* [Exercise details]
Nothing in the entries should change; repeat them exactly.

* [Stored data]
******************************
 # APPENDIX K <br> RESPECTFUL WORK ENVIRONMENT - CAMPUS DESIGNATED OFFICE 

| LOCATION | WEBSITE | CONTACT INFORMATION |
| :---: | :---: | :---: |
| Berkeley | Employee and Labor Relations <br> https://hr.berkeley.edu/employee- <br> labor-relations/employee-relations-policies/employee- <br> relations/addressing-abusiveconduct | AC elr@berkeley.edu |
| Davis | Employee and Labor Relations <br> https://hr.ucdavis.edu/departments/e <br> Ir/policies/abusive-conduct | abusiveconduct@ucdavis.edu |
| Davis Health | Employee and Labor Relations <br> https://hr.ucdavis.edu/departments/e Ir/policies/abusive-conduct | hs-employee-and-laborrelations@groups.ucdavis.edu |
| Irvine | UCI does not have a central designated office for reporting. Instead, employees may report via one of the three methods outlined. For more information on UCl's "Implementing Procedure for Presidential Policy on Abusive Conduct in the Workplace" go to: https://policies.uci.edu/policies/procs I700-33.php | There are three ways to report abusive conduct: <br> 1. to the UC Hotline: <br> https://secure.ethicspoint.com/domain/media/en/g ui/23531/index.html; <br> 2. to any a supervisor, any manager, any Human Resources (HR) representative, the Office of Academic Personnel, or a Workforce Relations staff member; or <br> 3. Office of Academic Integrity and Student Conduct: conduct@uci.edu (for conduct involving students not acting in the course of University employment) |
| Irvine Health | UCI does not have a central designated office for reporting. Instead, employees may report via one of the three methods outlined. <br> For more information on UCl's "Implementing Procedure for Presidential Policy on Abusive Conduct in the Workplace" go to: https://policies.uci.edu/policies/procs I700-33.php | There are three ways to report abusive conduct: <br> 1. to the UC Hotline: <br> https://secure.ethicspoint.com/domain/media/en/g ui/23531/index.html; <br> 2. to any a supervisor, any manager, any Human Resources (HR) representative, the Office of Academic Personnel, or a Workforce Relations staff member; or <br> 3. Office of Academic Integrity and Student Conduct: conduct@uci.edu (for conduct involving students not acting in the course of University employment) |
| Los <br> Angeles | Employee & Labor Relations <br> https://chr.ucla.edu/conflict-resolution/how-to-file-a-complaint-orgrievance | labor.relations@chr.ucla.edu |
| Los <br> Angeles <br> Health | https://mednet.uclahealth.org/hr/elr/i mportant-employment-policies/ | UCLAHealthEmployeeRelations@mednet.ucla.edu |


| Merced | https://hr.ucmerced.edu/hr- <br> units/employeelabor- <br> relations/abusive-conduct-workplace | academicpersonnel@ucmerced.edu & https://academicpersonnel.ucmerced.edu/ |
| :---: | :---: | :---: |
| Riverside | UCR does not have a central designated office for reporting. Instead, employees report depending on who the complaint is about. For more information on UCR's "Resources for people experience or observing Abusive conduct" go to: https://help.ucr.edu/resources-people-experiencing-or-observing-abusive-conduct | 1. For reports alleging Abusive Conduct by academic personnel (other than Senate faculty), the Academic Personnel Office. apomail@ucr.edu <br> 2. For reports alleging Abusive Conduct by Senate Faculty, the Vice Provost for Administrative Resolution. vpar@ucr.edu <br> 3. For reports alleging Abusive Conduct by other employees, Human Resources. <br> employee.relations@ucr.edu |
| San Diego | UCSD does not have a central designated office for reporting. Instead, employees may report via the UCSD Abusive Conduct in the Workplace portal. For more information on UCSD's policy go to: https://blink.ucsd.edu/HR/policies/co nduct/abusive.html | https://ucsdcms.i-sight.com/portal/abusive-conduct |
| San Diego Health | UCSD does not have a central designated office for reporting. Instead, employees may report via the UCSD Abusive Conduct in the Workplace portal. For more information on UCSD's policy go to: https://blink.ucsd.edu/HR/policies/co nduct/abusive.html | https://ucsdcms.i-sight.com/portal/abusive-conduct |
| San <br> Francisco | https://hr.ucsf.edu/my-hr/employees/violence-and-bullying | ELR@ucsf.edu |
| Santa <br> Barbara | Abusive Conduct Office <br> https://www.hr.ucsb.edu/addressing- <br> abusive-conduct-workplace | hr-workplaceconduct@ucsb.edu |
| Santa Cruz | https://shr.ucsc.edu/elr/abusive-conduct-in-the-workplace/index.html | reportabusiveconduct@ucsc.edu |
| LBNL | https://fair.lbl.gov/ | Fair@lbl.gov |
******************************
* [Worked solution]
 # APPENDIX K <br> RESPECTFUL WORK ENVIRONMENT - CAMPUS DESIGNATED OFFICE 

| LOCATION | WEBSITE | CONTACT INFORMATION |
| :---: | :---: | :---: |
| Berkeley | Employee and Labor Relations <br> https://hr.berkeley.edu/employee- <br> labor-relations/employee-relations-policies/employee- <br> relations/addressing-abusiveconduct | AC elr@berkeley.edu |
| Davis | Employee and Labor Relations <br> https://hr.ucdavis.edu/departments/e <br> Ir/policies/abusive-conduct | abusiveconduct@ucdavis.edu |
| Davis Health | Employee and Labor Relations <br> https://hr.ucdavis.edu/departments/e Ir/policies/abusive-conduct | hs-employee-and-laborrelations@groups.ucdavis.edu |
| Irvine | UCI does not have a central designated office for reporting. Instead, employees may report via one of the three methods outlined. For more information on UCl's "Implementing Procedure for Presidential Policy on Abusive Conduct in the Workplace" go to: https://policies.uci.edu/policies/procs I700-33.php | There are three ways to report abusive conduct: <br> 1. to the UC Hotline: <br> https://secure.ethicspoint.com/domain/media/en/g ui/23531/index.html; <br> 2. to any a supervisor, any manager, any Human Resources (HR) representative, the Office of Academic Personnel, or a Workforce Relations staff member; or <br> 3. Office of Academic Integrity and Student Conduct: conduct@uci.edu (for conduct involving students not acting in the course of University employment) |
| Irvine Health | UCI does not have a central designated office for reporting. Instead, employees may report via one of the three methods outlined. <br> For more information on UCl's "Implementing Procedure for Presidential Policy on Abusive Conduct in the Workplace" go to: https://policies.uci.edu/policies/procs I700-33.php | There are three ways to report abusive conduct: <br> 1. to the UC Hotline: <br> https://secure.ethicspoint.com/domain/media/en/g ui/23531/index.html; <br> 2. to any a supervisor, any manager, any Human Resources (HR) representative, the Office of Academic Personnel, or a Workforce Relations staff member; or <br> 3. Office of Academic Integrity and Student Conduct: conduct@uci.edu (for conduct involving students not acting in the course of University employment) |
| Los <br> Angeles | Employee & Labor Relations <br> https://chr.ucla.edu/conflict-resolution/how-to-file-a-complaint-orgrievance | labor.relations@chr.ucla.edu |
| Los <br> Angeles <br> Health | https://mednet.uclahealth.org/hr/elr/i mportant-employment-policies/ | UCLAHealthEmployeeRelations@mednet.ucla.edu |


| Merced | https://hr.ucmerced.edu/hr- <br> units/employeelabor- <br> relations/abusive-conduct-workplace | academicpersonnel@ucmerced.edu & https://academicpersonnel.ucmerced.edu/ |
| :---: | :---: | :---: |
| Riverside | UCR does not have a central designated office for reporting. Instead, employees report depending on who the complaint is about. For more information on UCR's "Resources for people experience or observing Abusive conduct" go to: https://help.ucr.edu/resources-people-experiencing-or-observing-abusive-conduct | 1. For reports alleging Abusive Conduct by academic personnel (other than Senate faculty), the Academic Personnel Office. apomail@ucr.edu <br> 2. For reports alleging Abusive Conduct by Senate Faculty, the Vice Provost for Administrative Resolution. vpar@ucr.edu <br> 3. For reports alleging Abusive Conduct by other employees, Human Resources. <br> employee.relations@ucr.edu |
| San Diego | UCSD does not have a central designated office for reporting. Instead, employees may report via the UCSD Abusive Conduct in the Workplace portal. For more information on UCSD's policy go to: https://blink.ucsd.edu/HR/policies/co nduct/abusive.html | https://ucsdcms.i-sight.com/portal/abusive-conduct |
| San Diego Health | UCSD does not have a central designated office for reporting. Instead, employees may report via the UCSD Abusive Conduct in the Workplace portal. For more information on UCSD's policy go to: https://blink.ucsd.edu/HR/policies/co nduct/abusive.html | https://ucsdcms.i-sight.com/portal/abusive-conduct |
| San <br> Francisco | https://hr.ucsf.edu/my-hr/employees/violence-and-bullying | ELR@ucsf.edu |
| Santa <br> Barbara | Abusive Conduct Office <br> https://www.hr.ucsb.edu/addressing- <br> abusive-conduct-workplace | hr-workplaceconduct@ucsb.edu |
| Santa Cruz | https://shr.ucsc.edu/elr/abusive-conduct-in-the-workplace/index.html | reportabusiveconduct@ucsc.edu |
| LBNL | https://fair.lbl.gov/ | Fair@lbl.gov |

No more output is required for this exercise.